Amazon also claims to have reduced the number of “valid” infringement notices in the Amazon Brand Registry by more than 35 per cent. Most of the time, sellers suggest, when an infringement notice is opened in Brand Registry, it is not to report a counterfeit product but to report a copyright claim, often regarding photography. Reducing the number of copyright-infringing images is not quite as cool to point out to consumers as reducing counterfeit products is. Not a bad thing from the report, but clarification as to stopping counterfeits versus stolen photographs seems to be in order.

It seems a bit odd that Amazon, in a report about what it is doing to protect brands, passes some of the blame on to law enforcement. In the report Amazon states, “The reality is that for too long prosecution of counterfeiters has not received the level of resourcing and attention that is needed to stop counterfeiters.” Amazon is throwing shade on law enforcement and the legal system in a report that is supposed to be about what Amazon is doing. I think it’s bad form- there’s little question that law enforcement lacks sufficient funding to take a stronger stand against counterfeiters.

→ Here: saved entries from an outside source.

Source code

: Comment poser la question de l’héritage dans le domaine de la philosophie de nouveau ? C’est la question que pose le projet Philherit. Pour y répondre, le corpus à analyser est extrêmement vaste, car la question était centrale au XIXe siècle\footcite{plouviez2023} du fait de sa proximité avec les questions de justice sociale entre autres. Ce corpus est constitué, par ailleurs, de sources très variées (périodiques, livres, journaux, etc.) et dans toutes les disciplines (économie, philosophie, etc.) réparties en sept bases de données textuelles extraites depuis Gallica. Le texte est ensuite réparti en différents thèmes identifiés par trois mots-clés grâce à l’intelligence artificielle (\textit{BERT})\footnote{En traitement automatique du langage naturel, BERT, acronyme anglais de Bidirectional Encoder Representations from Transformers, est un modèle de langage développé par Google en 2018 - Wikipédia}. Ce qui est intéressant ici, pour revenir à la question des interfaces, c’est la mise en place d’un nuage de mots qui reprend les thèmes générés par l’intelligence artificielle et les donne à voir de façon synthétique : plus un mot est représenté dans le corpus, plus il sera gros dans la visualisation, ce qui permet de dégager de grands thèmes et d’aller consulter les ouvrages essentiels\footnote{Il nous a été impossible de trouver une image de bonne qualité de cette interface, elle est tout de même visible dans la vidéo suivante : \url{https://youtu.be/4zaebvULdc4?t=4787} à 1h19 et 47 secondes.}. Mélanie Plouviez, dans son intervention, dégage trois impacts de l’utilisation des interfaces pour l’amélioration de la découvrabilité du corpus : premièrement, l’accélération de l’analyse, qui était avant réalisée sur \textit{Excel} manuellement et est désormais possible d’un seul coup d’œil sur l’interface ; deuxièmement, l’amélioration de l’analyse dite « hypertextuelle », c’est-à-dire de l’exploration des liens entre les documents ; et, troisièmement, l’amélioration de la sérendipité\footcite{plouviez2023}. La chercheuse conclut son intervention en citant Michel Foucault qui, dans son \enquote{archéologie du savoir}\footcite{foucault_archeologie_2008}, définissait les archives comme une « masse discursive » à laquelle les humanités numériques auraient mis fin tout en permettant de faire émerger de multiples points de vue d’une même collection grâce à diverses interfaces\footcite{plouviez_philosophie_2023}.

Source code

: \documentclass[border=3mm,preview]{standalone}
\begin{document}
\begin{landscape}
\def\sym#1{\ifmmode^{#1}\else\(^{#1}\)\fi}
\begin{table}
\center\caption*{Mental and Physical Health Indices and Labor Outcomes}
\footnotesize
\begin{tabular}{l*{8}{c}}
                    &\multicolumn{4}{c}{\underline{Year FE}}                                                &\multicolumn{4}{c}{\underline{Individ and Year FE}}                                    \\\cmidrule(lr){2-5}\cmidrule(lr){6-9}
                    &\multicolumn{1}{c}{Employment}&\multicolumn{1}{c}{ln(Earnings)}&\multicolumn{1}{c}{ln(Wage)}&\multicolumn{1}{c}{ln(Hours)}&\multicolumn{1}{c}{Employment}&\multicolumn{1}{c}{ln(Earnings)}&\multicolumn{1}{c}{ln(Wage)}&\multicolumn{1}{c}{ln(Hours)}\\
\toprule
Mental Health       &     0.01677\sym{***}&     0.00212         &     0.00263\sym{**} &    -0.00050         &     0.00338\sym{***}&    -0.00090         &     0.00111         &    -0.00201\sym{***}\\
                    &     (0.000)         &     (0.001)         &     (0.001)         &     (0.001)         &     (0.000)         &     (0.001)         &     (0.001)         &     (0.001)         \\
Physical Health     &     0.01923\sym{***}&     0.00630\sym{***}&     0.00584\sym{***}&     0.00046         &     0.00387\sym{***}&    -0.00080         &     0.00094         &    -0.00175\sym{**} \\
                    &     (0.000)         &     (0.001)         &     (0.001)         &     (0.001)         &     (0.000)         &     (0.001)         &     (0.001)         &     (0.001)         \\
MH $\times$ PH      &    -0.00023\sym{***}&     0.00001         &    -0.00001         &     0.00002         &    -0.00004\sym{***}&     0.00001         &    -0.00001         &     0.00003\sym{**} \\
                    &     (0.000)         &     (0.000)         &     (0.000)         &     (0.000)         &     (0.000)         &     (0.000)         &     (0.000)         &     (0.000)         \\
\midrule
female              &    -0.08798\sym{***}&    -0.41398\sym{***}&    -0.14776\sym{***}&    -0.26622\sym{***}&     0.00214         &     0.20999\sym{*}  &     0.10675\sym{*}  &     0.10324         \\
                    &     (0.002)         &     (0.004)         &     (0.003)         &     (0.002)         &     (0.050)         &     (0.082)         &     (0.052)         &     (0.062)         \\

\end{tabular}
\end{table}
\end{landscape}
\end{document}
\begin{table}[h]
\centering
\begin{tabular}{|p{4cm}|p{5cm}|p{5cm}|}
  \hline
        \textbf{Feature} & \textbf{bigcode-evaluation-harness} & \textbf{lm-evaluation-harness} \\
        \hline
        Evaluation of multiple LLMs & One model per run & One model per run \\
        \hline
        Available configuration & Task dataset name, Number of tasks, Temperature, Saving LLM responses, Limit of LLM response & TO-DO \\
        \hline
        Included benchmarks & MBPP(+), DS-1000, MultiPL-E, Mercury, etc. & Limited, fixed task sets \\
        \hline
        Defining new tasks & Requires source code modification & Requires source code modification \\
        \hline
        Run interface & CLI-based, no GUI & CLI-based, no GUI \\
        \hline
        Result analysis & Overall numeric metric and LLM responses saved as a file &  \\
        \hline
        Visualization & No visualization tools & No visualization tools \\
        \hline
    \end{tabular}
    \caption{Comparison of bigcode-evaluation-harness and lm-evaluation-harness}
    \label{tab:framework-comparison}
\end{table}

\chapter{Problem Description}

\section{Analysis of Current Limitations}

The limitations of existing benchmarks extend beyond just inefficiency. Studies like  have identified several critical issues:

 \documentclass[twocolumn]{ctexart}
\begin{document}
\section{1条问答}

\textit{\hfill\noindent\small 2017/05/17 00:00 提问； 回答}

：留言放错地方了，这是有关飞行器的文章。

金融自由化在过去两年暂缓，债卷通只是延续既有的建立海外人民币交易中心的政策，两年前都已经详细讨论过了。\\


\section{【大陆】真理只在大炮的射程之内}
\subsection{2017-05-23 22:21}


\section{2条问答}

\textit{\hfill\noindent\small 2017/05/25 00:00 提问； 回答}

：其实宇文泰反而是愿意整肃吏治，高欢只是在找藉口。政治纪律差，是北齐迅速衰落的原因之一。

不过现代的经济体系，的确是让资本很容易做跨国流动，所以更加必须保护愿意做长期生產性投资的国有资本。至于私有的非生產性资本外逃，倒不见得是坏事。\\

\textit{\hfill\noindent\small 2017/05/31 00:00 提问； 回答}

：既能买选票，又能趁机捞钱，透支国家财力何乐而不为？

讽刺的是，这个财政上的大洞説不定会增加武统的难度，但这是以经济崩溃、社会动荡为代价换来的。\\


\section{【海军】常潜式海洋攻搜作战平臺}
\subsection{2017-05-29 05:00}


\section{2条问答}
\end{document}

In the report Dharmesh Mehta, vice president of Amazon’s Worldwide Selling Partner Services, says, “We are proud of the progress we made this past year, and we will continue to innovate until we drive the number of counterfeits in our store to zero. We also appreciate the growing industry-wide partnership and collaboration in the fight against counterfeits. While the industry still has a long way to go in driving the right public and private sector partnership, we are excited about our progress and what we can do together to hold bad actors accountable and ensure the entire industry is rid of counterfeits.”

What do you think? Amazon, as your competitor, is talking about industry-wide cooperation. Do you feel that they have done enough to prevent counterfeit sellers from driving down price perceptions, effectively damaging your margins? I’d like to hear your thoughts on the issue.

Jeff Jacobs has been an expert in building brands and brand stewardship for 40 years, working in commercial television, Hollywood film and home video, publishing, and promotional brand merchandise. He’s a staunch advocate of consumer product safety and has a deep passion and belief regarding the issues surrounding compliance and corporate social responsibility. He retired as executive director of Quality Certification Alliance, the only non-profit dedicated to helping suppliers provide safe and compliant promotional products. Before that, he was director of brand merchandise for Michelin. Connect with Jeff on TwitterLinkedInInstagram, or read his latest musings on food, travel and social media on his personal blog jeffreypjacobs.com. Email jacobs.jeffreyp@gmail.com.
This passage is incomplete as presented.